Activity:
Please set down the records below exactly as they appear.

Entries shown Block Start

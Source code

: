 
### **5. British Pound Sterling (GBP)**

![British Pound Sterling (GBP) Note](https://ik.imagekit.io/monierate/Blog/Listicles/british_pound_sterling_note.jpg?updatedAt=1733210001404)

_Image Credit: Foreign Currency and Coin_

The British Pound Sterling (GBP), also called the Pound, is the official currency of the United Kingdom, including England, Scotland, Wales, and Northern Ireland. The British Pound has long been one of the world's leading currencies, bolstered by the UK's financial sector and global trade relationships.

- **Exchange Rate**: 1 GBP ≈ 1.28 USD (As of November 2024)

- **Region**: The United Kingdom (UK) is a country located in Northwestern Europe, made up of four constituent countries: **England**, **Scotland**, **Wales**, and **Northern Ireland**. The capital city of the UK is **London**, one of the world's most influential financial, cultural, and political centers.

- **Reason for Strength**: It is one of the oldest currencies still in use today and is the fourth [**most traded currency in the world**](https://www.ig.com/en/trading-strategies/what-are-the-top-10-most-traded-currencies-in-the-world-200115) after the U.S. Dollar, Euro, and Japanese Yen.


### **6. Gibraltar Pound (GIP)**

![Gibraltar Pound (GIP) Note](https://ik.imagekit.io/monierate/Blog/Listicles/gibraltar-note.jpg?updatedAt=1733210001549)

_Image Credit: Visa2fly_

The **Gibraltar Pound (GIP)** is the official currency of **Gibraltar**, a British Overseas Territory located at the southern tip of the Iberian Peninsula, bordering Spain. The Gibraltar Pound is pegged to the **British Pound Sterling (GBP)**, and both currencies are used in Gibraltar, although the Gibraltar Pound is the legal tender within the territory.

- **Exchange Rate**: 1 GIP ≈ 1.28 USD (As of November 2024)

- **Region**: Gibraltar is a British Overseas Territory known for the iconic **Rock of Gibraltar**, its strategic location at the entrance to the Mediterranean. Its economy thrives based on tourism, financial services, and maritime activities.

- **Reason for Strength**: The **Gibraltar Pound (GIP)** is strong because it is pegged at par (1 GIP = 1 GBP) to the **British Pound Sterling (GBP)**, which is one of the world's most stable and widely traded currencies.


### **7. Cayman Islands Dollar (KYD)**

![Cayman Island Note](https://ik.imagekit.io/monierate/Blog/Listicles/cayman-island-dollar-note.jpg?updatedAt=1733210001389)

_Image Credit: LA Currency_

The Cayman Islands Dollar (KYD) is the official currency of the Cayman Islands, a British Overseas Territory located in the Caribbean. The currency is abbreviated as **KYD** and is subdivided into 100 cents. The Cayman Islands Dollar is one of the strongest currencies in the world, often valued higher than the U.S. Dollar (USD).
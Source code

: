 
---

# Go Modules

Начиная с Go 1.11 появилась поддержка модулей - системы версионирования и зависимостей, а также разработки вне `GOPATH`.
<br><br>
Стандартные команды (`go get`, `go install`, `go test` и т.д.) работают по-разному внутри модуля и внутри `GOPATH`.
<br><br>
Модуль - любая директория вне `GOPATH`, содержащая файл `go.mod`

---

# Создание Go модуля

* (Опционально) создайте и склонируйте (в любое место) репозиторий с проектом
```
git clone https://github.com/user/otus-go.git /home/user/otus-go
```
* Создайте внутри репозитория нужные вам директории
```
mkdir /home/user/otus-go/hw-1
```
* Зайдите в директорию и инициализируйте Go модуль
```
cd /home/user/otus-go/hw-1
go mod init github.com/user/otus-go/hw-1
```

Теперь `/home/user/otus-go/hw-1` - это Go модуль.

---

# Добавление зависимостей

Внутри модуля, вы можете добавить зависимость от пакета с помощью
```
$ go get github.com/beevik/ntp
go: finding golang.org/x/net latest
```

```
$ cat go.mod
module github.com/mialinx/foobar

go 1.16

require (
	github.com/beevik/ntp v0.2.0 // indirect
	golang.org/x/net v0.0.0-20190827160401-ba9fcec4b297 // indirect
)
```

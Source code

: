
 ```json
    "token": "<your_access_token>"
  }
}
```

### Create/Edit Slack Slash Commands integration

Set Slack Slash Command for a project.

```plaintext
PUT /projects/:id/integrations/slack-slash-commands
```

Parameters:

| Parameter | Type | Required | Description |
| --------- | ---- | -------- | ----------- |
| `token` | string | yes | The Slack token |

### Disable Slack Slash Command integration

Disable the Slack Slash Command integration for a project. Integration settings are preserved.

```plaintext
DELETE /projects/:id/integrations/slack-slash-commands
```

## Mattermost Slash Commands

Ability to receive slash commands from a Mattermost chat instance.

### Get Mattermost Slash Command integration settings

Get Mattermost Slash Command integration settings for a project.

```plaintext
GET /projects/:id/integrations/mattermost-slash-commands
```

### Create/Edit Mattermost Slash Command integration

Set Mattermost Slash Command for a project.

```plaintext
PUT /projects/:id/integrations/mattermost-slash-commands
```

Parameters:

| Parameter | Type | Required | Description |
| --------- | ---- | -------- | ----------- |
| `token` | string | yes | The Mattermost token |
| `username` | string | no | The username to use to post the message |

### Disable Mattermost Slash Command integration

Entries shown Block End

Completed exercise:
Source code

: 
### **5. British Pound Sterling (GBP)**

![British Pound Sterling (GBP) Note](https://ik.imagekit.io/monierate/Blog/Listicles/british_pound_sterling_note.jpg?updatedAt=1733210001404)

_Image Credit: Foreign Currency and Coin_

The British Pound Sterling (GBP), also called the Pound, is the official currency of the United Kingdom, including England, Scotland, Wales, and Northern Ireland. The British Pound has long been one of the world's leading currencies, bolstered by the UK's financial sector and global trade relationships.

- **Exchange Rate**: 1 GBP ≈ 1.28 USD (As of November 2024)

- **Region**: The United Kingdom (UK) is a country located in Northwestern Europe, made up of four constituent countries: **England**, **Scotland**, **Wales**, and **Northern Ireland**. The capital city of the UK is **London**, one of the world's most influential financial, cultural, and political centers.

- **Reason for Strength**: It is one of the oldest currencies still in use today and is the fourth [**most traded currency in the world**](https://www.ig.com/en/trading-strategies/what-are-the-top-10-most-traded-currencies-in-the-world-200115) after the U.S. Dollar, Euro, and Japanese Yen.


### **6. Gibraltar Pound (GIP)**

![Gibraltar Pound (GIP) Note](https://ik.imagekit.io/monierate/Blog/Listicles/gibraltar-note.jpg?updatedAt=1733210001549)

_Image Credit: Visa2fly_

The **Gibraltar Pound (GIP)** is the official currency of **Gibraltar**, a British Overseas Territory located at the southern tip of the Iberian Peninsula, bordering Spain. The Gibraltar Pound is pegged to the **British Pound Sterling (GBP)**, and both currencies are used in Gibraltar, although the Gibraltar Pound is the legal tender within the territory.

- **Exchange Rate**: 1 GIP ≈ 1.28 USD (As of November 2024)

- **Region**: Gibraltar is a British Overseas Territory known for the iconic **Rock of Gibraltar**, its strategic location at the entrance to the Mediterranean. Its economy thrives based on tourism, financial services, and maritime activities.

- **Reason for Strength**: The **Gibraltar Pound (GIP)** is strong because it is pegged at par (1 GIP = 1 GBP) to the **British Pound Sterling (GBP)**, which is one of the world's most stable and widely traded currencies.


### **7. Cayman Islands Dollar (KYD)**

![Cayman Island Note](https://ik.imagekit.io/monierate/Blog/Listicles/cayman-island-dollar-note.jpg?updatedAt=1733210001389)

_Image Credit: LA Currency_

The Cayman Islands Dollar (KYD) is the official currency of the Cayman Islands, a British Overseas Territory located in the Caribbean. The currency is abbreviated as **KYD** and is subdivided into 100 cents. The Cayman Islands Dollar is one of the strongest currencies in the world, often valued higher than the U.S. Dollar (USD).
Source code

: 
---

# Go Modules

Начиная с Go 1.11 появилась поддержка модулей - системы версионирования и зависимостей, а также разработки вне `GOPATH`.
<br><br>
Стандартные команды (`go get`, `go install`, `go test` и т.д.) работают по-разному внутри модуля и внутри `GOPATH`.
<br><br>
Модуль - любая директория вне `GOPATH`, содержащая файл `go.mod`

---

# Создание Go модуля

* (Опционально) создайте и склонируйте (в любое место) репозиторий с проектом
```
git clone https://github.com/user/otus-go.git /home/user/otus-go
```
* Создайте внутри репозитория нужные вам директории
```
mkdir /home/user/otus-go/hw-1
```
* Зайдите в директорию и инициализируйте Go модуль
```
cd /home/user/otus-go/hw-1
go mod init github.com/user/otus-go/hw-1
```

Теперь `/home/user/otus-go/hw-1` - это Go модуль.

---

# Добавление зависимостей

Внутри модуля, вы можете добавить зависимость от пакета с помощью
```
$ go get github.com/beevik/ntp
go: finding golang.org/x/net latest
```

```
$ cat go.mod
module github.com/mialinx/foobar

go 1.16

require (
	github.com/beevik/ntp v0.2.0 // indirect
	golang.org/x/net v0.0.0-20190827160401-ba9fcec4b297 // indirect
)
```

Source code

:
 ```json
    "token": "<your_access_token>"
  }
}
```

### Create/Edit Slack Slash Commands integration

Set Slack Slash Command for a project.

```plaintext
PUT /projects/:id/integrations/slack-slash-commands
```

Parameters:

| Parameter | Type | Required | Description |
| --------- | ---- | -------- | ----------- |
| `token` | string | yes | The Slack token |

### Disable Slack Slash Command integration

Disable the Slack Slash Command integration for a project. Integration settings are preserved.

```plaintext
DELETE /projects/:id/integrations/slack-slash-commands
```

## Mattermost Slash Commands

Ability to receive slash commands from a Mattermost chat instance.

### Get Mattermost Slash Command integration settings

Get Mattermost Slash Command integration settings for a project.

```plaintext
GET /projects/:id/integrations/mattermost-slash-commands
```

### Create/Edit Mattermost Slash Command integration

Set Mattermost Slash Command for a project.

```plaintext
PUT /projects/:id/integrations/mattermost-slash-commands
```

Parameters:

| Parameter | Type | Required | Description |
| --------- | ---- | -------- | ----------- |
| `token` | string | yes | The Mattermost token |
| `username` | string | no | The username to use to post the message |

### Disable Mattermost Slash Command integration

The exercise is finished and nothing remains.